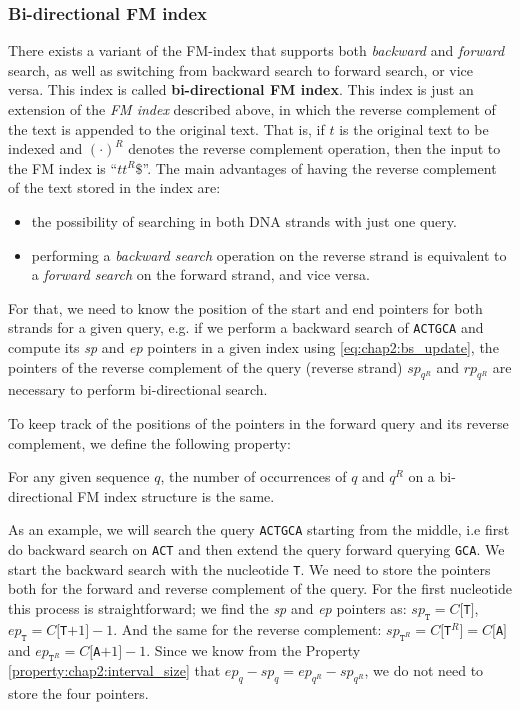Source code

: \subsubsection{Bi-directional FM index}
There exists a variant of the FM-index that supports both {\em
 backward} and {\em forward} search, as well as switching from
backward search to forward search, or vice versa. This index is 
called {\bf bi-directional FM index}. This index is just an extension
of the {\em FM index} described above, in which the reverse complement
of the text is appended to the original text. That is, if $t$ is the
original text to be indexed and $({\cdot})^R$ denotes the reverse
complement operation, then the input to the FM index is
``$tt^R\$$''. The main advantages of having the reverse complement
of the text stored in the index are:
\begin{itemize}
\item the possibility of searching
in both DNA strands with just one query.
\item performing a {\em backward search} operation on the reverse
  strand is equivalent to a {\em forward search} on the forward
  strand, and vice versa.
\end{itemize}
For that, we need to know the position of the start and end pointers
for both strands for a given query, e.g. if we perform a backward
search of \texttt{ACTGCA} and compute its {\em sp} and {\em ep}
pointers in a given index using \eqref{eq:chap2:bs_update}, the
pointers of the reverse complement of the query (reverse strand)
$sp_{q^R}$ and $rp_{q^R}$ are necessary to perform bi-directional search.

To keep track of the positions of the pointers in the forward query
and its reverse complement, we define the following property: 
\begin{property}
  \label{property:chap2:interval_size}
  For any given sequence $q$, the number of occurrences of $q$ and
  $q^R$ on a bi-directional FM index structure is the same.
\end{property}

As an example, we will search the query \texttt{ACTGCA} starting
from the middle, i.e first do backward search on \texttt{ACT} and then
extend the query forward querying \texttt{GCA}. We start the
backward search with the nucleotide \texttt{T}. We need to store the
pointers both for the forward and reverse complement of the query. For
the first nucleotide this process is straightforward; we find the {\em
  sp} and {\em ep} pointers as: $sp_{\texttt{T}} = C[$\texttt{T}$]$,
$ep_{\texttt{T}} = C[$\texttt{T}$+1]-1$. And the same for the reverse
complement: $sp_{\texttt{T}^R}=C[$\texttt{T}$^R]=C[$\texttt{A}$]$ and
$ep_{\texttt{T}^R}=C[$\texttt{A}$+1]-1$. Since we know from the
Property \ref{property:chap2:interval_size} that
$ep_q-sp_q=ep_{q^R}-sp_{q^R}$, we do not need to store the four
pointers. 

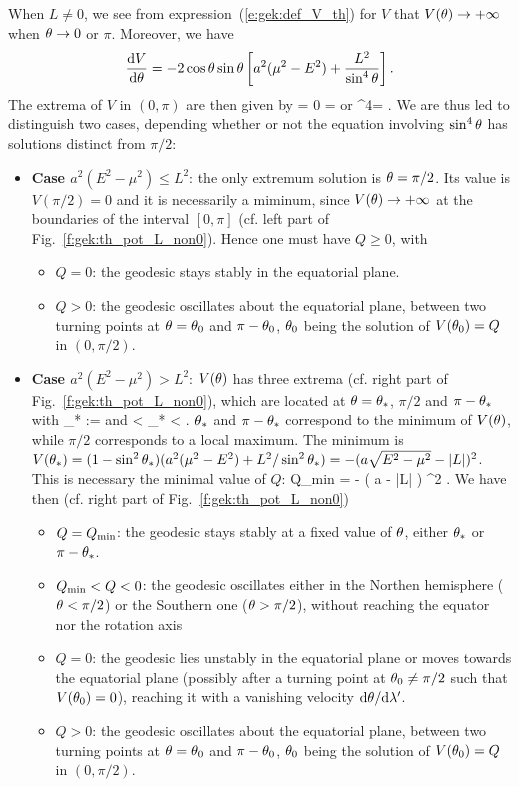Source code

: When $L\not=0$, we see from expression~(\ref{e:gek:def_V_th}) for $V$ that
$V(\theta) \to +\infty$ when $\theta\to 0$ or $\pi$. Moreover, we have
\[
    \frac{\mathrm{d} V}{\mathrm{d} \theta} = - 2 \cos\theta\sin\theta \left[ a^2 (\mu^2 - E^2) + \frac{L^2}{\sin^4\theta} \right] .
\]
The extrema of $V$ in $(0,\pi)$ are then given by
\be
     = 0 \iff
        \th =  \quad\mbox{or}\quad
        \sin^4\th =  .
\ee
We are thus led to distinguish two cases, depending whether or not the
equation involving $\sin^4\theta$ has solutions distinct from $\pi/2$:
\begin{itemize}
\item \textbf{Case $a^2(E^2 - \mu^2) \leq L^2$}: the only extremum solution is
$\theta=\pi/2$.
Its value is $V(\pi/2)=0$ and it is
necessarily a miminum, since $V(\theta) \to +\infty$ at the boundaries of the
interval $[0,\pi]$ (cf. left part of Fig.~\ref{f:gek:th_pot_L_non0}).
Hence one must have $Q\geq 0$, with
\begin{itemize}
\item $Q=0$: the geodesic stays stably in the
equatorial plane.
\item $Q>0$: the geodesic oscillates about the equatorial plane,
between two turning points at $\theta=\theta_0$ and $\pi-\theta_0$, $\theta_0$ being the solution
of $V(\theta_0) = Q$ in $(0,\pi/2)$.
\end{itemize}
\item \textbf{Case $a^2(E^2 - \mu^2) > L^2$}: $V(\theta)$ has three extrema (cf. right part of Fig.~\ref{f:gek:th_pot_L_non0}), which are located at
$\theta=\theta_*$, $\pi/2$ and $\pi-\theta_*$ with
\be
    \th_* := \arcsin{}
    \quad\mbox{and} < \th_* <  .
\ee
$\theta_*$ and $\pi-\theta_*$ correspond to the minimum of $V(\theta)$,
while $\pi/2$ corresponds to a local maximum. The minimum is
$V(\theta_*) = (1-\sin^2\theta_*)(a^2(\mu^2-E^2) + L^2/\sin^2\theta_*) = - (a \sqrt{E^2 - \mu^2} - |L|)^2$.
This is necessary the minimal value of $Q$:
\be
    Q_{\rm min} = - \left( a  - |L| \right) ^2 .
\ee
We have then (cf. right part of Fig.~\ref{f:gek:th_pot_L_non0})
\begin{itemize}
\item $Q = Q_{\rm min}$: the geodesic stays stably at a fixed value of $\theta$,
either $\theta_*$ or $\pi - \theta_*$.
\item $Q_{\rm min} < Q < 0$: the geodesic oscillates either in the Northen
hemisphere ($\theta < \pi/2$) or the Southern one ($\theta > \pi/2$), without reaching
the equator nor the rotation axis
\item $Q=0$: the geodesic lies unstably in the equatorial plane or
moves towards the equatorial plane (possibly after a turning point at $\theta_0\neq\pi/2$ such that
$V(\theta_0)=0$), reaching it with a vanishing velocity $\mathrm{d}\theta/\mathrm{d}\lambda'$.
\item $Q>0$: the geodesic oscillates about the equatorial plane,
between two turning points at $\theta=\theta_0$ and $\pi-\theta_0$, $\theta_0$ being the solution
of $V(\theta_0) = Q$ in $(0,\pi/2)$.
\end{itemize}
\end{itemize}

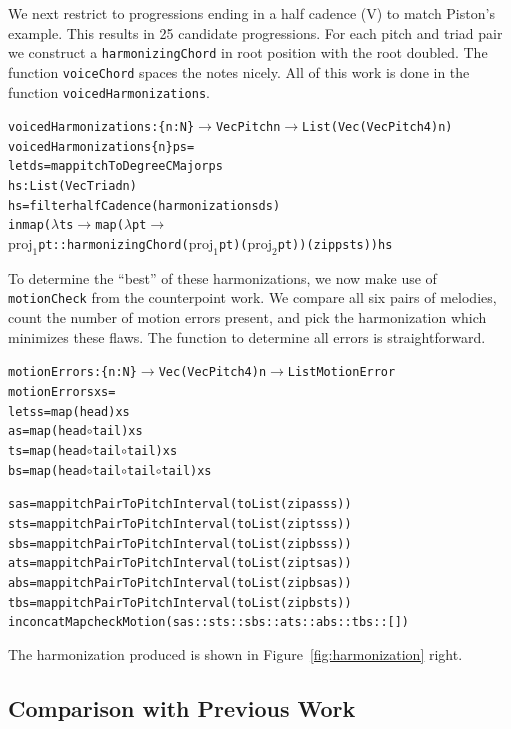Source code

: We next restrict to progressions ending in a half cadence (V) to match
Piston's example. This results in 25
candidate progressions. For each pitch and triad pair we construct a
\texttt{harmonizingChord} in root position with the root doubled. The
function \texttt{voiceChord} spaces the notes nicely. All of this work
is done in the function \texttt{voicedHarmonizations}.

\begin{alltt}
voicedHarmonizations : \{n : N\} \(\rightarrow\) Vec Pitch n \(\rightarrow\) List (Vec (Vec Pitch 4) n)
voicedHarmonizations \{n\} ps =
  let ds = map pitchToDegreeCMajor ps
      hs : List (Vec Triad n)
      hs = filter halfCadence (harmonizations ds)
      in map (\(\lambda\) ts \(\rightarrow\) map (\(\lambda\) pt \(\rightarrow\)
             \(\text{proj}_1\) pt :: harmonizingChord (\(\text{proj}_1\) pt) (\(\text{proj}_2\) pt)) (zip ps ts)) hs
\end{alltt}

To determine the ``best'' of these harmonizations, we now make use of
\texttt{motionCheck} from the counterpoint work. We compare all six
pairs of melodies, count the number of motion errors present, and pick
the harmonization which minimizes these flaws. The function to
determine all errors is straightforward.

\begin{alltt}
motionErrors : \{n : N\} \(\rightarrow\) Vec (Vec Pitch 4) n \(\rightarrow\) List MotionError
motionErrors xs =
  let ss = map (head) xs
      as = map (head \(\circ\) tail) xs
      ts = map (head \(\circ\) tail \(\circ\) tail) xs
      bs = map (head \(\circ\) tail \(\circ\) tail \(\circ\) tail) xs

      sas = map pitchPairToPitchInterval (toList (zip as ss))
      sts = map pitchPairToPitchInterval (toList (zip ts ss))
      sbs = map pitchPairToPitchInterval (toList (zip bs ss))
      ats = map pitchPairToPitchInterval (toList (zip ts as))
      abs = map pitchPairToPitchInterval (toList (zip bs as))
      tbs = map pitchPairToPitchInterval (toList (zip bs ts))
  in concatMap checkMotion (sas :: sts :: sbs :: ats :: abs :: tbs :: [])
\end{alltt}

The harmonization produced is shown in Figure~\ref{fig:harmonization}
right.

\subsection{Comparison with Previous Work}
\label{sec:harmony:compare}

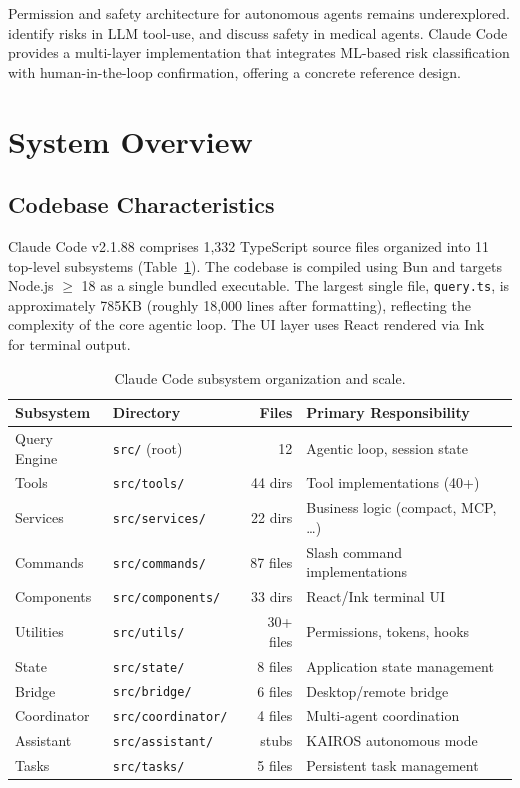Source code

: \documentclass{article}
\begin{document}
Permission and safety architecture for autonomous agents remains underexplored. \citet{ruan2023identifying} identify risks in LLM tool-use, and \citet{shi2024ehragent} discuss safety in medical agents. Claude Code provides a multi-layer implementation that integrates ML-based risk classification with human-in-the-loop confirmation, offering a concrete reference design.

\section{System Overview}

\subsection{Codebase Characteristics}

Claude Code v2.1.88 comprises 1,332 TypeScript source files organized into 11 top-level subsystems (Table~\ref{tab:subsystems}). The codebase is compiled using Bun and targets Node.js $\geq$ 18 as a single bundled executable. The largest single file, \texttt{query.ts}, is approximately 785KB (roughly 18,000 lines after formatting), reflecting the complexity of the core agentic loop. The UI layer uses React rendered via Ink~\cite{ink2023} for terminal output.

\begin{table}[t]
\centering
\caption{Claude Code subsystem organization and scale.}
\label{tab:subsystems}
\small
\begin{tabular}{llrl}
\toprule
\textbf{Subsystem} & \textbf{Directory} & \textbf{Files} & \textbf{Primary Responsibility} \\
\midrule
Query Engine  & \texttt{src/} (root) & 12 & Agentic loop, session state \\
Tools         & \texttt{src/tools/} & 44 dirs & Tool implementations (40+) \\
Services      & \texttt{src/services/} & 22 dirs & Business logic (compact, MCP, \ldots) \\
Commands      & \texttt{src/commands/} & 87 files & Slash command implementations \\
Components    & \texttt{src/components/} & 33 dirs & React/Ink terminal UI \\
Utilities     & \texttt{src/utils/} & 30+ files & Permissions, tokens, hooks \\
State         & \texttt{src/state/} & 8 files & Application state management \\
Bridge        & \texttt{src/bridge/} & 6 files & Desktop/remote bridge \\
Coordinator   & \texttt{src/coordinator/} & 4 files & Multi-agent coordination \\
Assistant     & \texttt{src/assistant/} & stubs & KAIROS autonomous mode \\
Tasks         & \texttt{src/tasks/} & 5 files & Persistent task management \\
\bottomrule
\end{tabular}
\end{table}
\end{document}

* ACTION ITEM: Your reply should hold nothing but the lines above, from the one containing "pointers of the" to the one containing "for $V$ that", reproduced exactly minus the pictures.

* SOLUTION FOR THIS EXERCISE:
pointers of the reverse complement of the query (reverse strand)
$sp_{q^R}$ and $rp_{q^R}$ are necessary to perform bi-directional search.

To keep track of the positions of the pointers in the forward query
and its reverse complement, we define the following property: 
\begin{property}
  \label{property:chap2:interval_size}
  For any given sequence $q$, the number of occurrences of $q$ and
  $q^R$ on a bi-directional FM index structure is the same.
\end{property}

As an example, we will search the query \texttt{ACTGCA} starting
from the middle, i.e first do backward search on \texttt{ACT} and then
extend the query forward querying \texttt{GCA}. We start the
backward search with the nucleotide \texttt{T}. We need to store the
pointers both for the forward and reverse complement of the query. For
the first nucleotide this process is straightforward; we find the {\em
  sp} and {\em ep} pointers as: $sp_{\texttt{T}} = C[$\texttt{T}$]$,
$ep_{\texttt{T}} = C[$\texttt{T}$+1]-1$. And the same for the reverse
complement: $sp_{\texttt{T}^R}=C[$\texttt{T}$^R]=C[$\texttt{A}$]$ and
$ep_{\texttt{T}^R}=C[$\texttt{A}$+1]-1$. Since we know from the
Property \ref{property:chap2:interval_size} that
$ep_q-sp_q=ep_{q^R}-sp_{q^R}$, we do not need to store the four
pointers. 

Source code

: When $L\not=0$, we see from expression~(\ref{e:gek:def_V_th}) for $V$ that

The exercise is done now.